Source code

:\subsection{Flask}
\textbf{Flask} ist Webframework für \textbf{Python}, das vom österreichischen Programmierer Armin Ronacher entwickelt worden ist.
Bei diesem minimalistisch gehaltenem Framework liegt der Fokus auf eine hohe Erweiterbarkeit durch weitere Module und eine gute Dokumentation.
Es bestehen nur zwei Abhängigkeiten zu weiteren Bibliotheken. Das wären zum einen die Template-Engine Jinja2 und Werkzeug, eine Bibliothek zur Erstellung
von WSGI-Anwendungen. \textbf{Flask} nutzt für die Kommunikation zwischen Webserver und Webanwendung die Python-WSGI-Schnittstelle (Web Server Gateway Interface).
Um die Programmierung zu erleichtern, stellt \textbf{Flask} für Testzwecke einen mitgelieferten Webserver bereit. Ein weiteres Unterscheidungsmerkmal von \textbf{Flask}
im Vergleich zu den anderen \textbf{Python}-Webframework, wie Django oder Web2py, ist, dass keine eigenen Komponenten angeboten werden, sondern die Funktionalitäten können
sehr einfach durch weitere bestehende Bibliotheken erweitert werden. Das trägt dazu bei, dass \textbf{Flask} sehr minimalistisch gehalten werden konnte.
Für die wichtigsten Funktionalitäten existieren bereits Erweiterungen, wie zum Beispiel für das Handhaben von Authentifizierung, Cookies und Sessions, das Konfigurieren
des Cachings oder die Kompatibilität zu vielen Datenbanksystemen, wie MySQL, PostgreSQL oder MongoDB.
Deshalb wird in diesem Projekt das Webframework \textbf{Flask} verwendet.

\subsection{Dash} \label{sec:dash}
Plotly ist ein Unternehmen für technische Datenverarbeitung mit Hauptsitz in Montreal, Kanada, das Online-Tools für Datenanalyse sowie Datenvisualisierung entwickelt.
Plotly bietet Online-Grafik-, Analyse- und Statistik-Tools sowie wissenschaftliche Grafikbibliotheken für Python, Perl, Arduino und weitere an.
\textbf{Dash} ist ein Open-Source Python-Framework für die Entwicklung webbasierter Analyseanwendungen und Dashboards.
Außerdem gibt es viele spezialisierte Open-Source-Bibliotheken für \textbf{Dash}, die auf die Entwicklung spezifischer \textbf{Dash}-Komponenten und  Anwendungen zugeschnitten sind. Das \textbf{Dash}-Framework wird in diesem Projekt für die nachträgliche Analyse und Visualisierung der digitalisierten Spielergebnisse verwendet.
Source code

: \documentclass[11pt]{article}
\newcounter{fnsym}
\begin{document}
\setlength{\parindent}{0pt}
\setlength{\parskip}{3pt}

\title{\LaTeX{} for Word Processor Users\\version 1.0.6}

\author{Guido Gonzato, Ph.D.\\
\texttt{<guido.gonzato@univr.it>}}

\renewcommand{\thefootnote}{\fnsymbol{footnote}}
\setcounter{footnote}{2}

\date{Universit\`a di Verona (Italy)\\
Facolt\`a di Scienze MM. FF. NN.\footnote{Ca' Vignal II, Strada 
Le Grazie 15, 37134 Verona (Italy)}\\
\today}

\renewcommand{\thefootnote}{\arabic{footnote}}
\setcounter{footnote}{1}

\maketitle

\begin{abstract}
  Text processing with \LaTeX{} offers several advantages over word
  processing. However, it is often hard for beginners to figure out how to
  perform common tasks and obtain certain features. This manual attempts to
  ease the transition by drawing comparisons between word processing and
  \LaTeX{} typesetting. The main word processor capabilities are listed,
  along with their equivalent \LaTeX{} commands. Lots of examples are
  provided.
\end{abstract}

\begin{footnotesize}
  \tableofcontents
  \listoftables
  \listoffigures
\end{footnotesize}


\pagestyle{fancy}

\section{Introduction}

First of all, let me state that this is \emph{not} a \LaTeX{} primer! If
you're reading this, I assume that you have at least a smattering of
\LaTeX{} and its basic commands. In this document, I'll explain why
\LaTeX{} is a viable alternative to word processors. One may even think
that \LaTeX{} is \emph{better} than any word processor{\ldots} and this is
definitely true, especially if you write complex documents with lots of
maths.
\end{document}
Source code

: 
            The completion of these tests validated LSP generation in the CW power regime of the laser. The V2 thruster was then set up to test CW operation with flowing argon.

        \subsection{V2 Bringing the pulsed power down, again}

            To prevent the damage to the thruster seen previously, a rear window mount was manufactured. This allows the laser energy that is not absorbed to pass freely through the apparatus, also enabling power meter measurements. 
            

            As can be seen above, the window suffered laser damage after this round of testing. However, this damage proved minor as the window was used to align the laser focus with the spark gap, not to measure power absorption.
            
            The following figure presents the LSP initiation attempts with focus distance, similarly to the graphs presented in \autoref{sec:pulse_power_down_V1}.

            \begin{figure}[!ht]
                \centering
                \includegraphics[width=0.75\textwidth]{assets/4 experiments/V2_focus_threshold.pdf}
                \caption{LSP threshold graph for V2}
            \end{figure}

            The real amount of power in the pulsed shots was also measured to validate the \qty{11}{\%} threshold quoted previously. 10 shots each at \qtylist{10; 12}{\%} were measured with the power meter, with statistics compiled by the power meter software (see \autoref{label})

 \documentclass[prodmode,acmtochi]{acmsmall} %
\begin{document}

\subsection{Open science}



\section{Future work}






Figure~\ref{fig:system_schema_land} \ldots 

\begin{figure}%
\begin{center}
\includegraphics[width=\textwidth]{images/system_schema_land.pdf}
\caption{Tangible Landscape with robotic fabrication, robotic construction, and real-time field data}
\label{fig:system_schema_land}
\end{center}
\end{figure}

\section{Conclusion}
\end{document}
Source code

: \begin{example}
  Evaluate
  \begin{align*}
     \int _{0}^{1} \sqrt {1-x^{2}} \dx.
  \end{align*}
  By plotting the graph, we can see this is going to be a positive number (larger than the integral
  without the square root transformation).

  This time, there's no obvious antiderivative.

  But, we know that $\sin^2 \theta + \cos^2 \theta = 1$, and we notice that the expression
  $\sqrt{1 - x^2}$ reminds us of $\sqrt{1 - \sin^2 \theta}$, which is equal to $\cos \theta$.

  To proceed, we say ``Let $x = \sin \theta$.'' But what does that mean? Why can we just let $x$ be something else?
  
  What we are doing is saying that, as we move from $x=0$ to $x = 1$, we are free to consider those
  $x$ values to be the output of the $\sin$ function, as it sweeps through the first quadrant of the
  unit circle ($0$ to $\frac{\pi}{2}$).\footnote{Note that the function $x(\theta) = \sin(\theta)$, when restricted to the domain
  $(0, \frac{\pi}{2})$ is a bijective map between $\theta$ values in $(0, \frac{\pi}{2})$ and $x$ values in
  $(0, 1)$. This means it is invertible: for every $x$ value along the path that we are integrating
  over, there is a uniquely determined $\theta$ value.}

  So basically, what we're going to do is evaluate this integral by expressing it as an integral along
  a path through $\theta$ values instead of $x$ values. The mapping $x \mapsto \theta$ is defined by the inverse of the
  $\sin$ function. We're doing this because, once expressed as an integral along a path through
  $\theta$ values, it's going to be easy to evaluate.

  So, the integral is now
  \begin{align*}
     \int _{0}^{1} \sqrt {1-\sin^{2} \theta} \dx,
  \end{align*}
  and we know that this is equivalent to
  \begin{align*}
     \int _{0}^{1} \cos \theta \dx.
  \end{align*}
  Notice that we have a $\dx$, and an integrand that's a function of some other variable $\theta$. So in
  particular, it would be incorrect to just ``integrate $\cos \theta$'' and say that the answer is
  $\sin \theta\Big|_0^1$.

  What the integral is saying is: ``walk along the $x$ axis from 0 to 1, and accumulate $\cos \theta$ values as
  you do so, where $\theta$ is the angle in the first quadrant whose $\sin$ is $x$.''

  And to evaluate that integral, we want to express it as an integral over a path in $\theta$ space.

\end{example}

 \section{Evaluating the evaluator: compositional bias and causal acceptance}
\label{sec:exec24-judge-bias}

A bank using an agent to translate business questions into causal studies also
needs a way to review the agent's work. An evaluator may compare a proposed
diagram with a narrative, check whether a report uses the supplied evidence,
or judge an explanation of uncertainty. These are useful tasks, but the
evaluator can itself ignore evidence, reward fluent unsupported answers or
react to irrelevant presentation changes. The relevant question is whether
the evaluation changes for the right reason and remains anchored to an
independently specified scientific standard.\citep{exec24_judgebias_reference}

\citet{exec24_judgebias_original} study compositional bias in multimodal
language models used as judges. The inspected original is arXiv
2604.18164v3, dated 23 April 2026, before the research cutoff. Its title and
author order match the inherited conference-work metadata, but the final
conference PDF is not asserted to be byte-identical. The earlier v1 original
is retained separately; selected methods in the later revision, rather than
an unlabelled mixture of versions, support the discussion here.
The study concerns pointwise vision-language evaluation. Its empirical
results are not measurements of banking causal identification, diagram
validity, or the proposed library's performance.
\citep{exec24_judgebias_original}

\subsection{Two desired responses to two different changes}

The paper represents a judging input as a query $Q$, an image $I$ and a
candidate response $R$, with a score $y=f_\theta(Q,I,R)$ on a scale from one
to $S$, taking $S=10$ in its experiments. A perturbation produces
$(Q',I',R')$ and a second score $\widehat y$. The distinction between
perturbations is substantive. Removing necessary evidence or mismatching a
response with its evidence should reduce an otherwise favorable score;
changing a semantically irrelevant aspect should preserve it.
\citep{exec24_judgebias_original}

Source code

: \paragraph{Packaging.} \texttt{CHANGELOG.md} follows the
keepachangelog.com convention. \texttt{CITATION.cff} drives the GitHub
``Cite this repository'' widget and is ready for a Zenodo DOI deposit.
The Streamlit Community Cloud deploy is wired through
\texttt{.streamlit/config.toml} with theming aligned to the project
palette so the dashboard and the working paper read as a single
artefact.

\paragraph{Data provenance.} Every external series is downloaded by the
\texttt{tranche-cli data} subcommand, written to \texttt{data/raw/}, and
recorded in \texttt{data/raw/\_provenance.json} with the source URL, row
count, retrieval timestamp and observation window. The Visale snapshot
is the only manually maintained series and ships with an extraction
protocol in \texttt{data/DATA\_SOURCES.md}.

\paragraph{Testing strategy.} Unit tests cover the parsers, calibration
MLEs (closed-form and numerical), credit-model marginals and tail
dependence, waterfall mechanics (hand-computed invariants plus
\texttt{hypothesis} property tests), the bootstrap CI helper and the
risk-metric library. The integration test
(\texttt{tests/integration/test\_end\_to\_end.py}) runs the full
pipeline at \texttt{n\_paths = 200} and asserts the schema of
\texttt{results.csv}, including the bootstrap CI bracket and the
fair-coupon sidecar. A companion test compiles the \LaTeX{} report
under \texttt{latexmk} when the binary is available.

========

▶ _Problem details_:
Quote in full each line from the top of the records above through the line with "entwickelt worden ist."; stop after that line.

▶ _Exercise result_:
Source code

:\subsection{Flask}
\textbf{Flask} ist Webframework für \textbf{Python}, das vom österreichischen Programmierer Armin Ronacher entwickelt worden ist.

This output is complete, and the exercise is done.